++++ Record set ++++

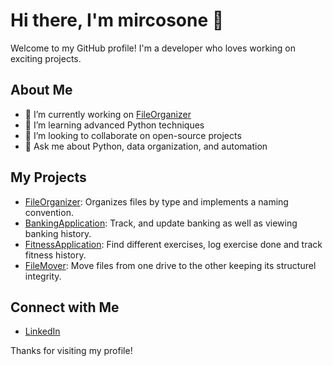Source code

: # Hi there, I'm mircosone 👋

Welcome to my GitHub profile! I'm a developer who loves working on exciting projects.

## About Me
- 🔭 I’m currently working on [FileOrganizer](https://github.com/mircosone/FileOrganizer)
- 🌱 I’m learning advanced Python techniques
- 👯 I’m looking to collaborate on open-source projects
- 💬 Ask me about Python, data organization, and automation

## My Projects
- [FileOrganizer](https://github.com/mircosone/FileOrganizer): Organizes files by type and implements a naming convention.
- [BankingApplication](https://github.com/mircosone/BankingApp): Track, and update banking as well as viewing banking history.
- [FitnessApplication](https://github.com/mircosone/FitnessApplication): Find different exercises, log exercise done and track fitness history.
- [FileMover](https://github.com/mircosone/FileMover): Move files from one drive to the other keeping its structurel integrity.

## Connect with Me
- [LinkedIn](https://www.linkedin.com/in/mirco-elong-22aa3a304/)

Thanks for visiting my profile!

++++

**Aim of the exercise**
Output, exactly and with nothing else, the lines from the line containing "## Connect with Me" to the end of the entries.

**Answer section**
## Connect with Me
- [LinkedIn](https://www.linkedin.com/in/mirco-elong-22aa3a304/)

Thanks for visiting my profile!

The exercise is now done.